Courbet décrit cette scène comme une tranche de vie : 

« c’était au mois de novembre, nous étions chez notre ami Cuenot, Marlet revenait de la chasse et nous avions engagé Promayet à jouer du violon devant mon père».

 Vu comme un « Autoportrait par défaut », ce tableau nous plonge dans l’intimité du peintre dont on sent la présence sans le voir. Tableau remarqué (caravagisme, siècle d’or hollandais). Le critique Champfleury dit :

« Personne hier ne savait son nom, aujourd’hui il est dans toutes les bouches ».

Une fois le tableau acheté par le ministère, il est envoyé au musée de Lille (style nordique oblige) où le grand critique retourne le voir en 1860 pour « juger l’artiste plus sainement ».

La scène représentée frappe par son insignifiance, sa banalité quotidienne. Il essuie alors ses premières critiques de peintre du « grossier », du « trivial », de « l’immonde ». Le tableau ouvre toutefois à une forme de notoriété et de reconnaissance. Il lui vaut une médaille de seconde classe et est acheté 1 500 francs par l’État la même année.

Le réalisme selon Gustave Courbet dans son « Manifeste du réalisme«  (préface du catalogue de son exposition de 1855).

Le titre de réaliste m’a été imposé comme on a imposé aux hommes de 1830 le titre de romantiques.  Les titres en aucun temps n’ont donné une idée juste des choses ; s’il en était autrement, les oeuvres seraient superflues. Sans m’expliquer sur la justesse plus ou moins grande d’une qualification que nul, il faut l’espérer, n’est tenu bien comprendre, je me bornerai à quelques mots de développement pour couper court aux malentendus.

J’ai étudié, en dehors de tout esprit de système et sans parti pris, l’art des anciens et l’art des modernes. Je n’ai pas plus voulu imiter les uns que copier les autres ; ma pensée n’a pas été davantage d’arriver au but oiseux de l’art pour l’art. Non ! j’ai voulu tout simplement puiser dans l’entière connaissance de la tradition le sentiment raisonné et indépendant de ma propre individualité. Savoir pour pouvoir, telle fut ma pensée. Être à même de traduire les moeurs, les idées, l’aspect de mon époque, selon mon appréciation, en un mot, faire de l’art vivant, tel est mon but. »

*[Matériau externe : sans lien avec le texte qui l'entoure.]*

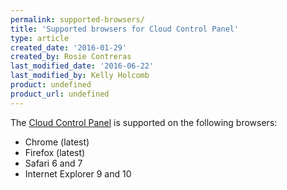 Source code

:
 ```yaml
---
permalink: supported-browsers/
title: 'Supported browsers for Cloud Control Panel'
type: article
created_date: '2016-01-29'
created_by: Rosie Contreras
last_modified_date: '2016-06-22'
last_modified_by: Kelly Holcomb
product: undefined
product_url: undefined
---
```



The [Cloud Control Panel](https://mycloud.rackspace.com/) is supported on the following browsers:

- Chrome (latest)
- Firefox (latest)
- Safari 6 and 7
- Internet Explorer 9 and 10
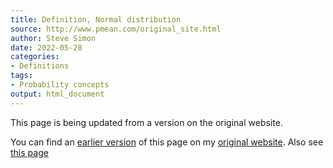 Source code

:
 ```yaml
---
title: Definition, Normal distribution
source: http://www.pmean.com/original_site.html
author: Steve Simon
date: 2022-05-28
categories:
- Definitions
tags:
- Probability concepts
output: html_document
---
```


This page is being updated from a version on the original website.

<!---More--->


You can find an [earlier version][sim1] of this page on my [original website][sim2].
Also see [this page][sim3]

[sim1]: http://www.pmean.com/definitions/norm_dist.htm
[sim2]: http://www.pmean.com/original_site.html
[sim3]: http://www.pmean.com/definitions/normal.htm
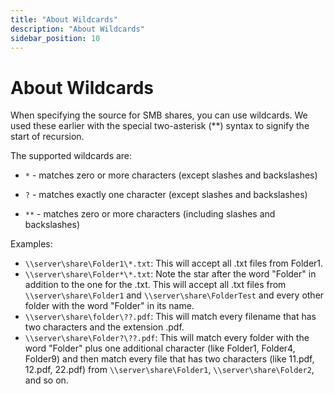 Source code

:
 ```yaml
---
title: "About Wildcards"
description: "About Wildcards"
sidebar_position: 10
---
```


# About Wildcards

When specifying the source for SMB shares, you can use wildcards. We used these earlier with the
special two-asterisk (\*\*) syntax to signify the start of recursion.

The supported wildcards are:

- `*` - matches zero or more characters (except slashes and backslashes)

- `?` - matches exactly one character (except slashes and backslashes)
- `**` - matches zero or more characters (including slashes and backslashes)

Examples:

- `\\server\share\Folder1\*.txt`: This will accept all .txt files from Folder1.
- `\\server\share\Folder*\*.txt`: Note the star after the word "Folder" in addition to the one for
  the .txt. This will accept all .txt files from `\\server\share\Folder1` and
  `\\server\share\FolderTest` and every other folder with the word "Folder" in its name.
- `\\server\share\folder\??.pdf`: This will match every filename that has two characters and the
  extension .pdf.
- `\\server\share\Folder?\??.pdf`: This will match every folder with the word "Folder" plus one
  additional character (like Folder1, Folder4, Folder9) and then match every file that has two
  characters (like 11.pdf, 12.pdf, 22.pdf) from `\\server\share\Folder1`, `\\server\share\Folder2`,
  and so on.
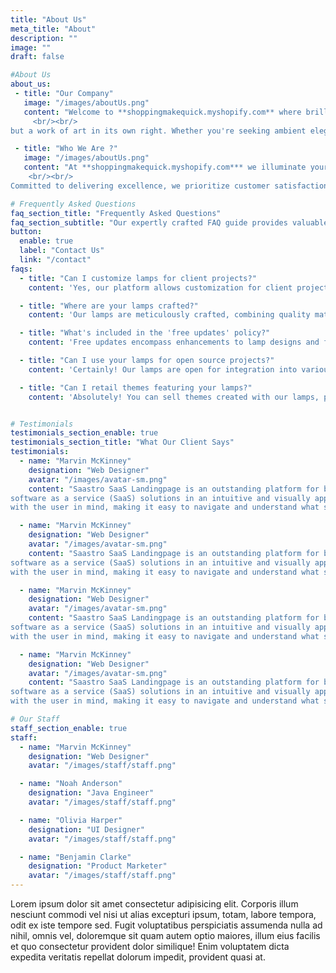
 ```yaml
---
title: "About Us"
meta_title: "About"
description: ""
image: ""
draft: false

#About Us
about_us:
 - title: "Our Company"
   image: "/images/aboutUs.png"
   content: "Welcome to **shoppingmakequick.myshopify.com** where brilliance meets innovation. We take pride in being your ultimate destination for exquisite lighting solutions that illuminate spaces and lives alike. With a passion for creating luminous experiences, we curate a diverse range of cutting-edge light fixtures designed to elevate any environment. Our commitment to quality craftsmanship and a keen eye for aesthetic appeal ensures that each product we offer is not just a source of light, 
	 <br/><br/>
but a work of art in its own right. Whether you're seeking ambient elegance for your home or functional brilliance for a commercial space, [Your Company Name] is dedicated to bringing your vision to light. Explore our collection and let your surroundings shine with a touch of our radiant expertise. Elevate your space, embrace the light, only with **shoppingmakequick.myshopify.com***."

 - title: "Who We Are ?"
   image: "/images/aboutUs.png"
   content: "At **shoppingmakequick.myshopify.com*** we illuminate your world with a curated collection of exceptional lighting solutions. Established with a passion for transforming spaces and creating ambiance, we stand as a beacon of quality and style in the realm of lighting. With a keen eye for design and a commitment to sourcing the finest materials, we pride ourselves on offering a diverse range of luminaires that not only brighten spaces but also elevate aesthetics. 
    <br/><br/>
Committed to delivering excellence, we prioritize customer satisfaction and provide expert guidance to help you find the perfect lighting solution for any setting. Welcome to **shoppingmakequick.myshopify.com*** where light meets inspiration. Illuminate your world today!"

# Frequently Asked Questions
faq_section_title: "Frequently Asked Questions"
faq_section_subtitle: "Our expertly crafted FAQ guide provides valuable insights on selecting the perfect table lamp to complement your decor and meet your specific lighting needs."
button:
  enable: true
  label: "Contact Us"
  link: "/contact"
faqs:
  - title: "Can I customize lamps for client projects?"
    content: 'Yes, our platform allows customization for client projects, ensuring unique and tailored solutions. Yes, our platform allows customization for client projects, ensuring unique and tailored solutions.'

  - title: "Where are your lamps crafted?"
    content: 'Our lamps are meticulously crafted, combining quality materials and skilled workmanship to deliver exceptional products. Our lamps are meticulously crafted, combining quality materials and skilled workmanship to deliver exceptional products.'

  - title: "What's included in the 'free updates' policy?"
    content: 'Free updates encompass enhancements to lamp designs and features, ensuring your collection stays current and appealing. Free updates encompass enhancements to lamp designs and features, ensuring your collection stays current and appealing'

  - title: "Can I use your lamps for open source projects?"
    content: 'Certainly! Our lamps are open for integration into various projects, fostering creativity and innovation. Certainly! Our lamps are open for integration into various projects, fostering creativity and innovation.'

  - title: "Can I retail themes featuring your lamps?"
    content: 'Absolutely! You can sell themes created with our lamps, providing stylish solutions for diverse design needs. Absolutely! You can sell themes created with our lamps, providing stylish solutions for diverse design needs.'


# Testimonials
testimonials_section_enable: true
testimonials_section_title: "What Our Client Says"
testimonials:
  - name: "Marvin McKinney"
    designation: "Web Designer"
    avatar: "/images/avatar-sm.png"
    content: "Saastro SaaS Landingpage is an outstanding platform for businesses that want to showcase their 
software as a service (SaaS) solutions in an intuitive and visually appealing way. landing page is designed 
with the user in mind, making it easy to navigate and understand what software offers.One of the standout features of Saastro SaaS Landingpage is its sleek."

  - name: "Marvin McKinney"
    designation: "Web Designer"
    avatar: "/images/avatar-sm.png"
    content: "Saastro SaaS Landingpage is an outstanding platform for businesses that want to showcase their 
software as a service (SaaS) solutions in an intuitive and visually appealing way. landing page is designed 
with the user in mind, making it easy to navigate and understand what software offers.One of the standout features of Saastro SaaS Landingpage is its sleek."

  - name: "Marvin McKinney"
    designation: "Web Designer"
    avatar: "/images/avatar-sm.png"
    content: "Saastro SaaS Landingpage is an outstanding platform for businesses that want to showcase their 
software as a service (SaaS) solutions in an intuitive and visually appealing way. landing page is designed 
with the user in mind, making it easy to navigate and understand what software offers.One of the standout features of Saastro SaaS Landingpage is its sleek."

  - name: "Marvin McKinney"
    designation: "Web Designer"
    avatar: "/images/avatar-sm.png"
    content: "Saastro SaaS Landingpage is an outstanding platform for businesses that want to showcase their 
software as a service (SaaS) solutions in an intuitive and visually appealing way. landing page is designed 
with the user in mind, making it easy to navigate and understand what software offers.One of the standout features of Saastro SaaS Landingpage is its sleek."

# Our Staff
staff_section_enable: true
staff:
  - name: "Marvin McKinney"
    designation: "Web Designer"
    avatar: "/images/staff/staff.png"

  - name: "Noah Anderson"
    designation: "Java Engineer"
    avatar: "/images/staff/staff.png"

  - name: "Olivia Harper"
    designation: "UI Designer"
    avatar: "/images/staff/staff.png"

  - name: "Benjamin Clarke"
    designation: "Product Marketer"
    avatar: "/images/staff/staff.png"
---
```


Lorem ipsum dolor sit amet consectetur adipisicing elit. Corporis illum nesciunt commodi vel nisi ut alias excepturi ipsum, totam, labore tempora, odit ex iste tempore sed. Fugit voluptatibus perspiciatis assumenda nulla ad nihil, omnis vel, doloremque sit quam autem optio maiores, illum eius facilis et quo consectetur provident dolor similique! Enim voluptatem dicta expedita veritatis repellat dolorum impedit, provident quasi at.
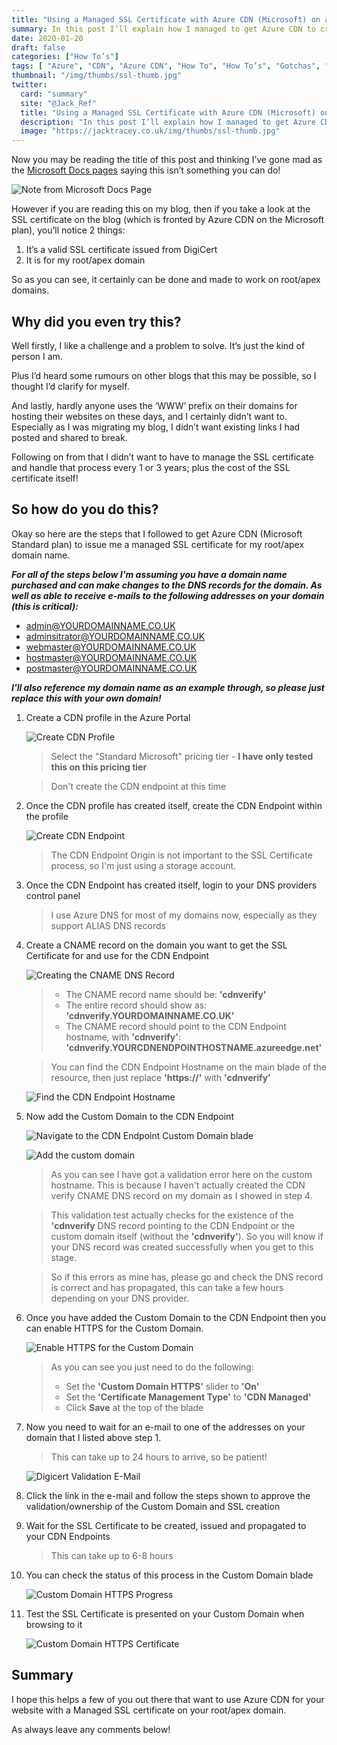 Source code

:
 ```yaml
---
title: "Using a Managed SSL Certificate with Azure CDN (Microsoft) on a Root Apex Domain"
summary: In this post I’ll explain how I managed to get Azure CDN to create and manage the SSL certificate for my root apex domain
date: 2020-01-20
draft: false
categories: ["How To’s"]
tags: [ "Azure", "CDN", "Azure CDN", "How To", "How To’s", "Gotchas", "DNS", "Domains", "SSL", "Certificates" ]
thumbnail: "/img/thumbs/ssl-thumb.jpg"
twitter:
  card: "summary"
  site: "@Jack_Ref"
  title: "Using a Managed SSL Certificate with Azure CDN (Microsoft) on a Root/Apex Domain"
  description: "In this post I’ll explain how I managed to get Azure CDN to create and manage the SSL certificate for my root/apex domain"
  image: "https://jacktracey.co.uk/img/thumbs/ssl-thumb.jpg"
---
```


Now you may be reading the title of this post and thinking I’ve gone mad as the [Microsoft Docs pages](https://docs.microsoft.com/en-us/azure/cdn/cdn-custom-ssl?tabs=option-1-default-enable-https-with-a-cdn-managed-certificate#prerequisites) saying this isn’t something you can do!

![Note from Microsoft Docs Page](/img/az-cdn-root-ssl-1.png)

However if you are reading this on my blog, then if you take a look at the SSL certificate on the blog (which is fronted by Azure CDN on the Microsoft plan), you’ll notice 2 things:

1. It’s a valid SSL certificate issued from DigiCert
2. It is for my root/apex domain

So as you can see, it certainly can be done and made to work on root/apex domains. 

## Why did you even try this?

Well firstly, I like a challenge and a problem to solve. It’s just the kind of person I am. 

Plus I’d heard some rumours on other blogs that this may be possible, so I thought I’d clarify for myself. 

And lastly, hardly anyone uses the ‘WWW’ prefix on their domains for hosting their websites on these days, and I certainly didn’t want to. Especially as I was migrating my blog, I didn’t want existing links I had posted and shared to break. 

Following on from that I didn’t want to have to manage the SSL certificate and handle that process every 1 or 3 years; plus the cost of the SSL certificate itself!

## So how do you do this?

Okay so here are the steps that I followed to get Azure CDN (Microsoft Standard plan) to issue me a managed SSL certificate for my root/apex domain name. 

***For all of the steps below I'm assuming you have a domain name purchased and can make changes to the DNS records for the domain. As well as able to receive e-mails to the following addresses on your domain (this is critical):***
- admin@YOURDOMAINNAME.CO.UK
- adminsitrator@YOURDOMAINNAME.CO.UK
- webmaster@YOURDOMAINNAME.CO.UK
- hostmaster@YOURDOMAINNAME.CO.UK
- postmaster@YOURDOMAINNAME.CO.UK

***I'll also reference my domain name as an example through, so please just replace this with your own domain!***

1. Create a CDN profile in the Azure Portal
   
   ![Create CDN Profile](/img/az-cdn-root-ssl-demo-1.png)
   
   > Select the "Standard Microsoft" pricing tier - **I have only tested this on this pricing tier**

   > Don't create the CDN endpoint at this time

2. Once the CDN profile has created itself, create the CDN Endpoint within the profile

   ![Create CDN Endpoint](/img/az-cdn-root-ssl-demo-2.png)

   > The CDN Endpoint Origin is not important to the SSL Certificate process, so I'm just using a storage account.

3. Once the CDN Endpoint has created itself, login to your DNS providers control panel
   
   > I use Azure DNS for most of my domains now, especially as they support ALIAS DNS records

4. Create a CNAME record on the domain you want to get the SSL Certificate for and use for the CDN Endpoint
   
   ![Creating the CNAME DNS Record](/img/az-cdn-root-ssl-demo-3.png)
   
   > - The CNAME record name should be: **'cdnverify'**
   > - The entire record should show as: **'cdnverify.YOURDOMAINNAME.CO.UK'**
   > - The CNAME record should point to the CDN Endpoint hostname, with **'cdnverify'**: **'cdnverify.YOURCDNENDPOINTHOSTNAME.azureedge.net'**

   > You can find the CDN Endpoint Hostname on the main blade of the resource, then just replace **'https://'** with **'cdnverify'**

   ![Find the CDN Endpoint Hostname](/img/az-cdn-root-ssl-demo-4.png)

5. Now add the Custom Domain to the CDN Endpoint
   
   ![Navigate to the CDN Endpoint Custom Domain blade](/img/az-cdn-root-ssl-demo-5.png)

   ![Add the custom domain](/img/az-cdn-root-ssl-demo-6.png)

   > As you can see I have got a validation error here on the custom hostname. This is because I haven't actually created the CDN verify CNAME DNS record on my domain as I showed in step 4.

   > This validation test actually checks for the existence of the **'cdnverify** DNS record pointing to the CDN Endpoint or the custom domain itself (without the **'cdnverify'**). So you will know if your DNS record was created successfully when you get to this stage.

   > So if this errors as mine has, please go and check the DNS record is correct and has propagated, this can take a few hours depending on your DNS provider.

6. Once you have added the Custom Domain to the CDN Endpoint then you can enable HTTPS for the Custom Domain.
   
   ![Enable HTTPS for the Custom Domain](/img/az-cdn-root-ssl-demo-7.png)

   > As you can see you just need to do the following:
   > - Set the **'Custom Domain HTTPS'** slider to **'On'**
   > - Set the **'Certificate Management Type'** to **'CDN Managed'**
   > - Click **Save** at the top of the blade

7. Now you need to wait for an e-mail to one of the addresses on your domain that I listed above step 1. 
   
   > This can take up to 24 hours to arrive, so be patient!
   
   ![Digicert Validation E-Mail](/img/az-cdn-root-ssl-demo-8.png)

8. Click the link in the e-mail and follow the steps shown to approve the validation/ownership of the Custom Domain and SSL creation
9. Wait for the SSL Certificate to be created, issued and propagated to your CDN Endpoints 
  
   > This can take up to 6-8 hours

10. You can check the status of this process in the Custom Domain blade
    
    ![Custom Domain HTTPS Progress](/img/az-cdn-root-ssl-demo-9.png)

11. Test the SSL Certificate is presented on your Custom Domain when browsing to it
    
    ![Custom Domain HTTPS Certificate](/img/az-cdn-root-ssl-demo-10.png)

## Summary

I hope this helps a few of you out there that want to use Azure CDN for your website with a Managed SSL certificate on your root/apex domain.

As always leave any comments below!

Ce n’est pas ce que lui demandait le critique  à propos des Casseurs de pierre (tableau détruit au bombardement de Dresde en 1945)

Jean-Désiré-Gustave Courbet Les casseurs de pierre, 1849 65 cm x 56 cm, huile sur toile. Musée Oskar Reinhart « Am Römerholz »

Du Pays (critique d’art) fustige dans l’Illustration :

« Pour rendre son sujet plus maussade encore, l’artiste supprime les deux têtes des ouvriers, c’est à dire les seules choses capables de conserver de l’intérêt sur un sujet aussi vide. (…) Que reste-t-il donc à regarder dans ce tableau de grande dimension ? Des chemises et des gilets déchirés, des fonds de pantalon rapiécés, des talons qui passent à travers les trous de vieilles chaussettes, des sabots, une hotte, un marteau et des pierres concassées ».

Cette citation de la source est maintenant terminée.